1. What has God to do with the victims, the dead? 2. What has God to do with the living, the victim-survivors?

In relation to the dead, I would say this: that the God who creates in freedom is the God of FAITHFUL LOVE, the one who takes full responsibility for the creation and all that happens within it, including the horrors. We can go further: that God’s peculiar empathy for the victims (and the dead generally) is borne out of what one theologian has called God’s own ‘horror participation’. (1) In the cross God discovered with fullest intensity and in a way that God alone can know, WHAT IT MEANS TO BE A VICTIM. This then is the SPIRIT in which God shares their suffering and the compassion with which God gathers them to Godself. For the God who creates in freedom and shares suffering is also the God who is free – perhaps under an obligation – to do justice to those who suffer the terrible injustice of having their life cut short by natural disasters, disease or malign human agency. In love and in care, God is the one who – in the end – will always have the last word.
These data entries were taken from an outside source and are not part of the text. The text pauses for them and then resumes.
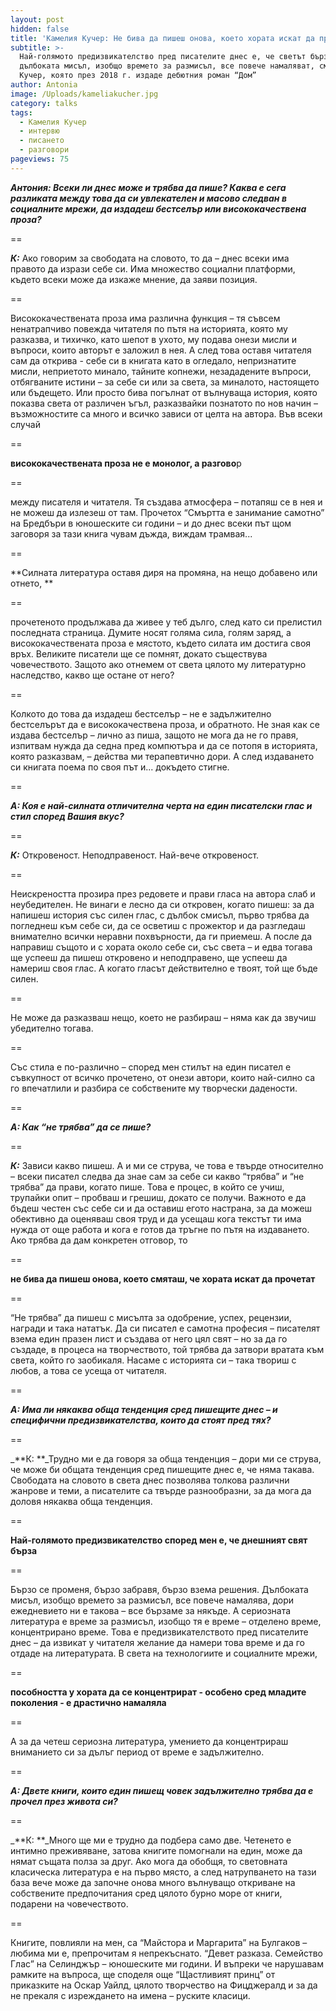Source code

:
 ```yaml
---
layout: post
hidden: false
title: 'Камелия Кучер: Не бива да пишеш онова, което хората искат да прочетат'
subtitle: >-
  Най-голямото предизвикателство пред писателите днес е, че светът бърза, а
  дълбоката мисъл, изобщо времето за размисъл, все повече намаляват, смята
  Кучер, която през 2018 г. издаде дебютния роман “Дом”
author: Antonia
image: /Uploads/kameliakucher.jpg
category: talks
tags:
  - Камелия Кучер
  - интервю
  - писането
  - разговори
pageviews: 75
---
```

_**Антония: Всеки ли днес може и трябва да пише?  Каква е сега разликата между това да си увлекателен и масово следван в социалните мрежи, да издадеш бестселър или висококачествена проза?**_

\==

_**К:**_ Ако говорим за свободата на словото, то да – днес всеки има правото да изрази себе си. Има множество социални платформи, където всеки може да изкаже мнение, да заяви позиция. 

\==

Висококачествената проза има различна функция – тя съвсем ненатрапчиво повежда читателя по пътя на историята, която му разказва, и тихичко, като шепот в ухото, му подава онези мисли и въпроси, които авторът е заложил в нея. А след това оставя читателя сам да открива - себе си в книгата като в огледало, непризнатите мисли, неприетото минало, тайните копнежи, незададените въпроси, отбягваните истини – за себе си или за света, за миналото, настоящето или бъдещето. Или просто бива погълнат от вълнуваща история, която показва света от различен ъгъл, разказвайки познатото по нов начин – възможностите са много и всичко зависи от целта на автора. Във всеки случай 

\==

**висококачествената проза не е монолог, а разгово**р

\==

между писателя и читателя. Тя създава атмосфера – потапяш се в нея и не можеш да излезеш от там. Прочетох “Смъртта е занимание самотно” на Бредбъри в юношеските си години – и до днес всеки път щом заговоря за тази книга чувам дъжда, виждам трамвая...

\==

**Силната литература оставя диря на промяна, на нещо добавено или отнето, **

\==

прочетеното продължава да живее у теб дълго, след като си прелистил последната страница. Думите носят голяма сила, голям заряд, а висококачествената проза е мястото, където силата им достига своя връх. Великите писатели ще се помнят, докато съществува човечеството. Защото ако отнемем от света цялото му литературно наследство, какво ще остане от него? 

\==

Колкото до това да издадеш бестселър – не е задължително бестселърът да е висококачествена проза, и обратното. Не зная как се издава бестселър – лично аз пиша, защото не мога да не го правя, изпитвам нужда да седна пред компютъра и да се потопя в историята, която разказвам, – действа ми терапевтично дори. А след издаването си книгата поема по своя път и... докъдето стигне. 

\==

_**А: Коя е най-силната отличителна черта на един писателски глас и стил според Вашия вкус?**_

\==

_**К:**_ Откровеност. Неподправеност. Най-вече откровеност. 

\==

Неискреността прозира през редовете и прави гласа на автора слаб и неубедителен. Не винаги е лесно да си откровен, когато пишеш: за да напишеш история със силен глас, с дълбок смисъл, първо трябва да погледнеш към себе си, да се осветиш с прожектор и да разгледаш внимателно всички неравни похвърности, да ги приемеш. А после да направиш същото и с хората около себе си, със света – и едва тогава ще успееш да пишеш откровено и неподправено, ще успееш да намериш своя глас. А когато гласът действително е твоят, той ще бъде силен. 

\==

Не може да разказваш нещо, което не разбираш – няма как да звучиш убедително тогава. 

\==

Със стила е по-различно – според мен стилът на един писател е съвкупност от всичко прочетено, от онези автори, които най-силно са го впечатлили и разбира се собствените му творчески дадености. 

\==

_**А: Как “не трябва” да се пише?**_

\==

_**К:**_ Зависи какво пишеш. А и ми се струва, че това е твърде относително – всеки писател следва да знае сам за себе си какво “трябва” и “не трябва” да прави, когато пише. Това е процес, в който се учиш, трупайки опит – пробваш и грешиш, докато се получи. Важното е да бъдеш честен със себе си и да оставиш егото настрана, за да можеш обективно да оценяваш своя труд и да усещаш кога текстът ти има нужда от още работа и кога е готов да тръгне по пътя на издаването. Ако трябва да дам конкретен отговор, то 

\==

**не бива да пишеш онова, което смяташ, че хората искат да прочетат**

\==

“Не трябва” да пишеш с мисълта за одобрение, успех, рецензии, награди и така нататък. Да си писател е самотна професия – писателят взема един празен лист и създава от него цял свят – но за да го създаде, в процеса на творчеството, той трябва да затвори вратата към света, който го заобикаля. Насаме с историята си – така твориш с любов, а това се усеща от читателя.

\==

_**А: Има ли някаква обща тенденция сред пишещите днес – и специфични предизвикателства, които да стоят пред тях?**_

\==

_**К: **_Трудно ми е да говоря за обща тенденция – дори ми се струва, че може би общата тенденция сред пишещите днес е, че няма такава. Свободата на словото в света днес позволява толкова различни жанрове и теми, а писателите са твърде разнообразни, за да мога да доловя някаква обща тенденция. 

\==

**Най-голямото предизвикателство според мен е, че днешният свят бърза**

\==

Бързо се променя, бързо забравя, бързо взема решения. Дълбоката мисъл, изобщо времето за размисъл, все повече намалява, дори ежедневието ни е такова – все бързаме за някъде. А сериозната литература е време за размисъл, изобщо тя е време – отделено време, концентрирано време. Това е предизвикателството пред писателите днес – да извикат у читателя желание да намери това време и да го отдаде на литературата. В света на технологиите и социалните мрежи, 

\==

**пособността у хората да се концентрират - особено сред младите поколения - е драстично намаляла**

\==

А за да четеш сериозна литература, умението да концентрираш вниманието си за дълъг период от време е задължително. 

\==

_**А: Двете книги, които един пишещ човек задължително трябва да е прочел през живота си?**_

\==

_**К: **_Много ще ми е трудно да подбера само две. Четенето е интимно преживяване, затова книгите помогнали на един, може да нямат същата полза за друг. Ако мога да обобщя, то световната класическа литература е на първо място, а след натрупването на тази база вече може да започне онова много вълнуващо откриване на собствените предпочитания сред цялото бурно море от книги, подарени на човечеството. 

\==

Книгите, повлияли на мен, са “Майстора и Маргарита” на Булгаков – любима ми е, препрочитам я непрекъснато. “Девет разказа. Семейство Глас” на Селинджър – юношеските ми години. И въпреки че нарушавам рамките на въпроса, ще споделя още “Щастливият принц” от приказките на Оскар Уайлд, цялото творчество на Фицджералд и за да не прекаля с изреждането на имена – руските класици.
In relation to the living, simply this: that in the global world we now inhabit NOBODY NEED DIE ALONE OR SUFFER ALONE. Perhaps for the first time we are in a position to comprehend Paul’s word:

We do not live to ourselves, and we do not die to ourselves. If we live, we live to the Lord, and if we die, we die to the Lord; so then, whether we live or whether we die, we are the Lord’s. For to this end Christ died and rose again, so that he might be the Lord of both the dead and the living. Romans 14:7-9

Paul is referring to the Christ who, in his Passion, whatever his sufferings, cared for and reached out to all around him – as he does to us today. What this says, then, is that the universe is set in the mode (or key) of CARE; care, that is, in the mode of the God who cares passionately for life, this great experiment in freedom of which we are a part; and care, finally, as the invitation to all of us – whether by our actions or by our prayers – to make all the realities we experience – be they natural disasters or the gross injustices of suffering or disease – the occasions where, with renewed intensity and in a perspective of HOPE, we care passionately for each other with all the passion with which God cares for us. For is not this freedom to love the very freedom that God intended for the creation all along?

But having said that, and lest it should sound cheap, we have to remind ourselves what we are talking about:

Walls of water washing people and villages away Huge mudslides burying whole communities Cities reduced to rubble with high loss of life Floods inundating cities and whole landscapes

And much more.


(1) Marilyn McCord Adams, Christ and Horrors. The Coherence of Christology, Cambridge University Press, 2006.